If you own a business—maybe a taco stand, a dress shop, or an insurance agency—you know it takes a lot of hard work, good market analysis, a better product or service than your competition, and advertising. Add in a bit of luck, and you hope to grow your business—though vacant storefronts and boarded up buildings in towns and cities across America show that isn’t always enough. Each going-out-of-business sale represents the death of someone’s dream.
If, however, you are a politically favored business—say solar—your story is different. Your growth is dependent on government generosity. And, when people, who may never buy your product or use your service, balk at underwriting your venture and convince their Congressmen to take away the taxpayer largesse, like a badly behaved toddler, you threaten to take your marbles and go home—leaving former staffers unemployed and customers without service.

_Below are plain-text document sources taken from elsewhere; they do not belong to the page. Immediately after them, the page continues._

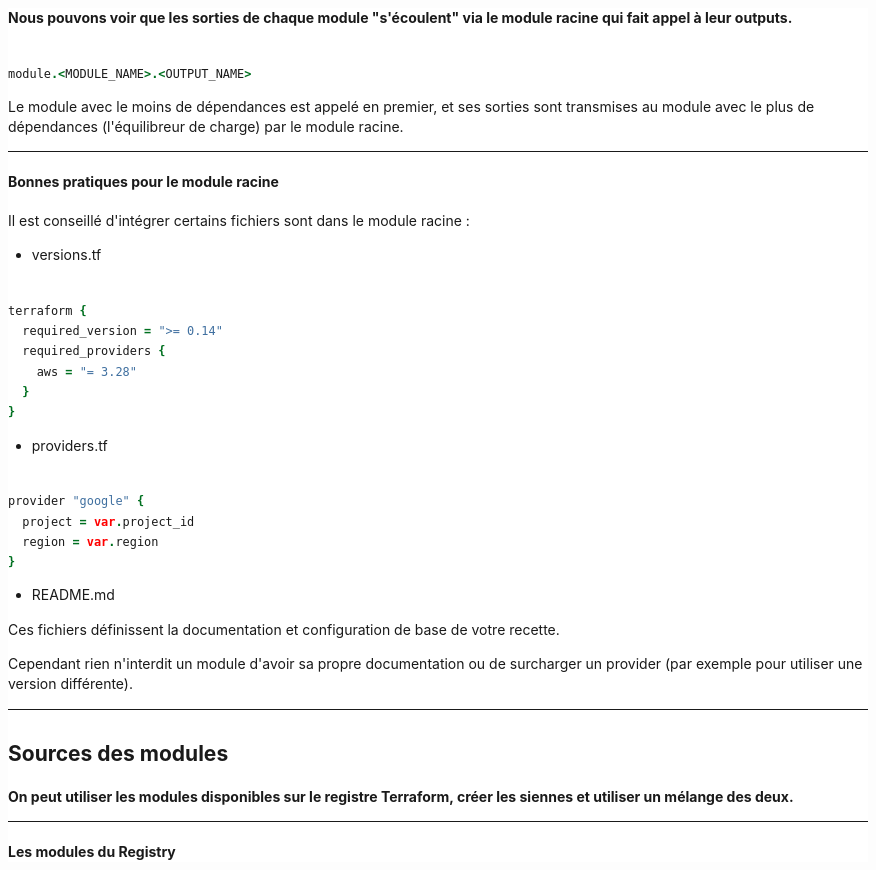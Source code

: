 **Nous pouvons voir que les sorties de chaque module "s'écoulent" via le module racine qui fait appel à leur outputs.**

```coffeescript

module.<MODULE_NAME>.<OUTPUT_NAME>

```

Le module avec le moins de dépendances est appelé en premier, et ses sorties sont transmises au module avec le plus de dépendances (l'équilibreur de charge) par le module racine.

---


#### Bonnes pratiques pour le module racine  

Il est conseillé d'intégrer certains fichiers sont dans le module racine : 
* versions.tf 

```coffeescript

terraform {
  required_version = ">= 0.14"
  required_providers {
    aws = "= 3.28"
  }
}

```

* providers.tf
```coffeescript

provider "google" {
  project = var.project_id
  region = var.region
}

```
* README.md

Ces fichiers définissent la documentation et configuration de base de votre recette.

Cependant rien n'interdit un module d'avoir sa propre documentation ou de surcharger un provider (par exemple pour utiliser une version différente).

---

## Sources des modules 

**On peut utiliser les modules disponibles sur le registre Terraform, créer les siennes et utiliser un mélange des deux.**

--- 
#### Les modules du Registry 
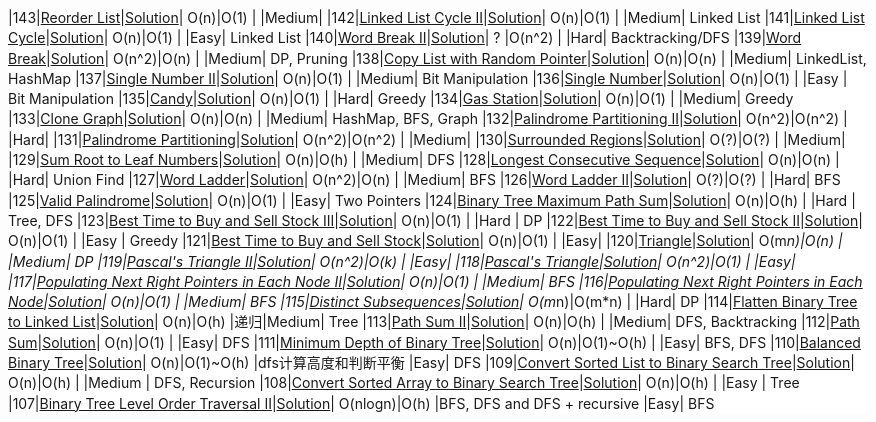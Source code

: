 |143|[Reorder List](https://leetcode.com/problems/reorder-list/)|[Solution](./Solutions/143.md)| O(n)|O(1) | |Medium|
|142|[Linked List Cycle II](https://leetcode.com/problems/linked-list-cycle-ii/)|[Solution](./Solutions/142.md)| O(n)|O(1) | |Medium| Linked List
|141|[Linked List Cycle](https://leetcode.com/problems/linked-list-cycle/)|[Solution](./Solutions/141.md)| O(n)|O(1) | |Easy| Linked List
|140|[Word Break II](https://leetcode.com/problems/word-break-ii/)|[Solution](./Solutions/140.md)| ? |O(n^2) | |Hard| Backtracking/DFS
|139|[Word Break](https://leetcode.com/problems/word-break/)|[Solution](./Solutions/139.md)| O(n^2)|O(n) | |Medium| DP, Pruning
|138|[Copy List with Random Pointer](https://leetcode.com/problems/copy-list-with-random-pointer/)|[Solution](./Solutions/138.md)| O(n)|O(n) | |Medium| LinkedList, HashMap 
|137|[Single Number II](https://leetcode.com/problems/single-number-ii/)|[Solution](./Solutions/137.md)| O(n)|O(1) | |Medium| Bit Manipulation
|136|[Single Number](https://leetcode.com/problems/single-number/)|[Solution](./Solutions/136.md)| O(n)|O(1) | |Easy | Bit Manipulation
|135|[Candy](https://leetcode.com/problems/candy/)|[Solution](./Solutions/135.md)| O(n)|O(1) | |Hard| Greedy
|134|[Gas Station](https://leetcode.com/problems/gas-station/)|[Solution](./Solutions/134.md)| O(n)|O(1) | |Medium| Greedy
|133|[Clone Graph](https://leetcode.com/problems/clone-graph/)|[Solution](./Solutions/133.md)| O(n)|O(n) | |Medium| HashMap, BFS, Graph 
|132|[Palindrome Partitioning II](https://leetcode.com/problems/palindrome-partitioning-ii/)|[Solution](./Solutions/132.md)| O(n^2)|O(n^2) | |Hard| 
|131|[Palindrome Partitioning](https://leetcode.com/problems/palindrome-partitioning/)|[Solution](./Solutions/131.md)| O(n^2)|O(n^2) | |Medium|
|130|[Surrounded Regions](https://leetcode.com/problems/surrounded-regions/)|[Solution](./Solutions/130.md)| O(?)|O(?) | |Medium|
|129|[Sum Root to Leaf Numbers](https://leetcode.com/problems/sum-root-to-leaf-numbers/)|[Solution](./Solutions/129.md)| O(n)|O(h) | |Medium| DFS
|128|[Longest Consecutive Sequence](https://leetcode.com/problems/longest-consecutive-sequence/)|[Solution](./Solutions/128.md)| O(n)|O(n) | |Hard| Union Find 
|127|[Word Ladder](https://leetcode.com/problems/word-ladder/)|[Solution](./Solutions/127.md)| O(n^2)|O(n) | |Medium| BFS
|126|[Word Ladder II](https://leetcode.com/problems/word-ladder-ii/)|[Solution](./Solutions/126.md)| O(?)|O(?) | |Hard| BFS
|125|[Valid Palindrome](https://leetcode.com/problems/valid-palindrome/)|[Solution](./Solutions/125.md)| O(n)|O(1) | |Easy| Two Pointers
|124|[Binary Tree Maximum Path Sum](https://leetcode.com/problems/binary-tree-maximum-path-sum/)|[Solution](./Solutions/124.md)| O(n)|O(h) | |Hard | Tree, DFS
|123|[Best Time to Buy and Sell Stock III](https://leetcode.com/problems/best-time-to-buy-and-sell-stock-iii/)|[Solution](./Solutions/123.md)| O(n)|O(1) | |Hard | DP
|122|[Best Time to Buy and Sell Stock II](https://leetcode.com/problems/best-time-to-buy-and-sell-stock-ii/)|[Solution](./Solutions/122.md)| O(n)|O(1) | |Easy | Greedy
|121|[Best Time to Buy and Sell Stock](https://leetcode.com/problems/best-time-to-buy-and-sell-stock/)|[Solution](./Solutions/121.md)| O(n)|O(1) | |Easy|
|120|[Triangle](https://leetcode.com/problems/triangle/)|[Solution](./Solutions/120.md)| O(m*n)|O(n) | |Medium| DP
|119|[Pascal's Triangle II](https://leetcode.com/problems/pascals-triangle-ii/)|[Solution](./Solutions/119.md)| O(n^2)|O(k) | |Easy| 
|118|[Pascal's Triangle](https://leetcode.com/problems/pascals-triangle/)|[Solution](./Solutions/118.md)| O(n^2)|O(1) | |Easy| 
|117|[Populating Next Right Pointers in Each Node II](https://leetcode.com/problems/populating-parents-right-pointers-in-each-node-ii/)|[Solution](./Solutions/117.md)| O(n)|O(1) | |Medium| BFS
|116|[Populating Next Right Pointers in Each Node](https://leetcode.com/problems/populating-parents-right-pointers-in-each-node/)|[Solution](./Solutions/116.md)| O(n)|O(1) | |Medium| BFS
|115|[Distinct Subsequences](https://leetcode.com/problems/distinct-subsequences/)|[Solution](./Solutions/115.md)| O(m*n)|O(m*n) | |Hard| DP
|114|[Flatten Binary Tree to Linked List](https://leetcode.com/problems/flatten-binary-tree-to-linked-list/)|[Solution](./Solutions/114.md)| O(n)|O(h) |递归|Medium| Tree
|113|[Path Sum II](https://leetcode.com/problems/path-sum-ii/)|[Solution](./Solutions/113.md)| O(n)|O(h) | |Medium| DFS, Backtracking
|112|[Path Sum](https://leetcode.com/problems/path-sum/)|[Solution](./Solutions/112.md)| O(n)|O(1) | |Easy| DFS
|111|[Minimum Depth of Binary Tree](https://leetcode.com/problems/minimum-depth-of-binary-tree/)|[Solution](./Solutions/111.md)| O(n)|O(1)~O(h) | |Easy| BFS, DFS
|110|[Balanced Binary Tree](https://leetcode.com/problems/balanced-binary-tree/)|[Solution](./Solutions/110.md)| O(n)|O(1)~O(h) |dfs计算高度和判断平衡 |Easy| DFS
|109|[Convert Sorted List to Binary Search Tree](https://leetcode.com/problems/convert-sorted-list-to-binary-search-tree/)|[Solution](./Solutions/109.md)| O(n)|O(h) | |Medium | DFS, Recursion
|108|[Convert Sorted Array to Binary Search Tree](https://leetcode.com/problems/convert-sorted-array-to-binary-search-tree/)|[Solution](./Solutions/108.md)| O(n)|O(h) | |Easy | Tree
|107|[Binary Tree Level Order Traversal II](https://leetcode.com/problems/binary-tree-level-order-traversal-ii/)|[Solution](./Solutions/107.md)| O(nlogn)|O(h) |BFS, DFS and DFS + recursive |Easy| BFS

Such is the story of SolarCity—which has taken advantage of the favored status and bilked government programs to grow into being the nation’s largest installer of rooftop solar panels. Despite that distinction, SolarCity still loses millions of dollars. SolarCity doesn’t manufacturer solar panels—though, thanks to $750 million in funding from New York’s taxpayers—that will soon change.
Despite “major changes and growing competition in an already competitive industry,” as The Associated Press called it, Governor Andrew Cuomo is, essentially, giving SolarCity a state-owned, rent-free factory—a decision that Michael Hicks, a professor of economics and director for the Center for Business Research at Ball State University, says is “an eye-popping deal, a very questionable use of state funds, but a huge windfall for the investors of SolarCity.” In return, SolarCity promises to “create 1,460 high-tech jobs” at the Buffalo, NY, factory scheduled to begin operations late this year…..

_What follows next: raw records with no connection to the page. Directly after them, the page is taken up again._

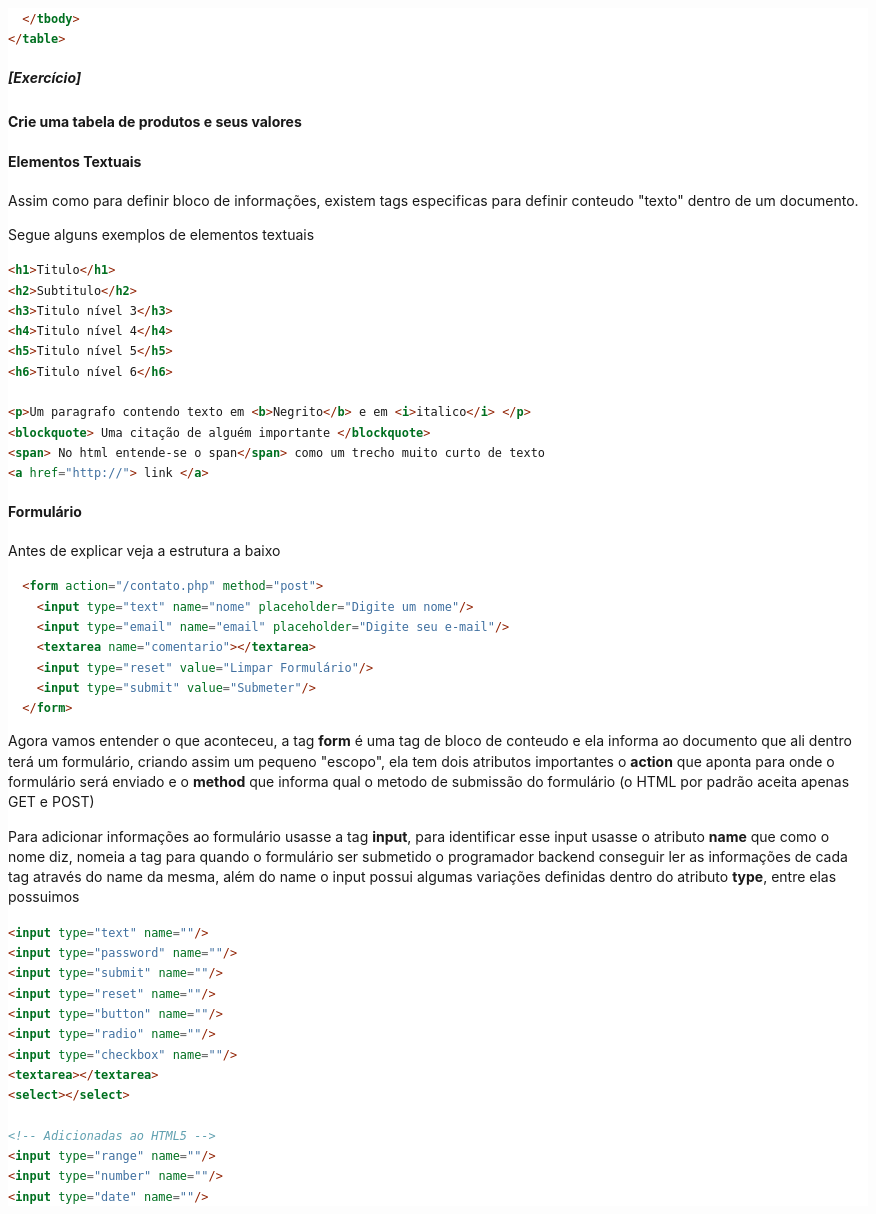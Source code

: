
 ```html
  </tbody>
</table>
```

##### [Exercício]

**Crie uma tabela de produtos e seus valores**

#### Elementos Textuais

Assim como para definir bloco de informações, existem tags especificas para definir conteudo "texto" dentro de um documento.

Segue alguns exemplos de elementos textuais

```html
<h1>Titulo</h1>
<h2>Subtitulo</h2>
<h3>Titulo nível 3</h3>
<h4>Titulo nível 4</h4>
<h5>Titulo nível 5</h5>
<h6>Titulo nível 6</h6>

<p>Um paragrafo contendo texto em <b>Negrito</b> e em <i>italico</i> </p>
<blockquote> Uma citação de alguém importante </blockquote>
<span> No html entende-se o span</span> como um trecho muito curto de texto
<a href="http://"> link </a>
```


#### Formulário

Antes de explicar veja a estrutura a baixo

```html
  <form action="/contato.php" method="post">
    <input type="text" name="nome" placeholder="Digite um nome"/>
    <input type="email" name="email" placeholder="Digite seu e-mail"/>
    <textarea name="comentario"></textarea>
    <input type="reset" value="Limpar Formulário"/>
    <input type="submit" value="Submeter"/>
  </form>
```

Agora vamos entender o que aconteceu, a tag **form** é uma tag de bloco de conteudo e ela informa ao documento que ali dentro terá um formulário, criando assim um pequeno "escopo", ela tem dois atributos importantes o **action** que aponta para onde o formulário será enviado e o **method** que informa qual o metodo de submissão do formulário (o HTML por padrão aceita apenas GET e POST)

Para adicionar informações ao formulário usasse a tag **input**, para identificar esse input usasse o atributo **name** que como o nome diz, nomeia a tag para quando o formulário ser submetido o programador backend conseguir ler as informações de cada tag através do name da mesma, além do name o input possui algumas variações definidas dentro do atributo **type**, entre elas possuimos

```html
<input type="text" name=""/>
<input type="password" name=""/>
<input type="submit" name=""/>
<input type="reset" name=""/>
<input type="button" name=""/>
<input type="radio" name=""/>
<input type="checkbox" name=""/>
<textarea></textarea>
<select></select>

<!-- Adicionadas ao HTML5 -->
<input type="range" name=""/>
<input type="number" name=""/>
<input type="date" name=""/>
```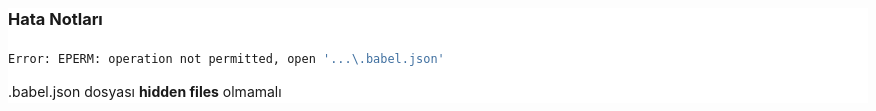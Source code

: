 ### Hata Notları

```sh
Error: EPERM: operation not permitted, open '...\.babel.json'
```

.babel.json dosyası **hidden files** olmamalı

What states have found, is that the increasing implementation of solar, results in higher costs for non-solar customers—who as the WSJ states: “tend to be lower income.”
The net-metering policies are at the center of the debate. In short, net metering compensates solar customers for the excess solar power they generate. The problem is that these individual generators get paid retail for the power, rather than the wholesale rate utilities pay for typical power supplies. As a result, customers with solar panels can completely avoid paying the utility—even though they still use power, transmission lines, and services from the company. States are seeing costs shifted from solar customers to those who can least afford it. As a result, several states, including Nevada, California, and Washington have mandated policy changes. Generally, the changes reduce the payment to wholesale and add a grid connection fee or demand fee…..
Despite being the largest installer of rooftop solar in the country, SolarCity has not been profitable—with losses of $56 million in one year and $293 million cumulatively. As more and more states look toward revising the generous solar subsidies as a way to rein in exploding costs and balance budgets, companies like SolarCity become a bad investment. When Congress extended the tax credits for solar as part of the 2015 omnibus budget deal, Solar City “saw its share price skyrocket.” The rich get richer and the poor get soaked.
Explaining the industry’s reaction to changing policy, Rep. Jeff Morris, the sponsor of proposed legislation in Washington, HB 2045, said: “The reason they are going off the rails on this is because they are afraid that it’s going to sweep across the 50 states.”
It is the state and federal incentives, not free markets, which have created a burgeoning solar industry. Congress foolishly extended the federal credits. But with “recent improvements in solar costs and efficiencies,” as Lori Christian, president of Solar Installers of Washington says: “it is time for all states to reassess the outdated incentive structure currently in place.”
When even California is proposing policy changes that would result in solar power being less-cost effective for homeowners and businesses, it is time to realize this business model has to change. And, that includes taking the silver spoon out of the mouth of SolarCity. Although they’ll likely throw a temper tantrum, take their marbles and go home, it will save taxpayers millions and force solar to operate on a level playing field like other businesses have to do.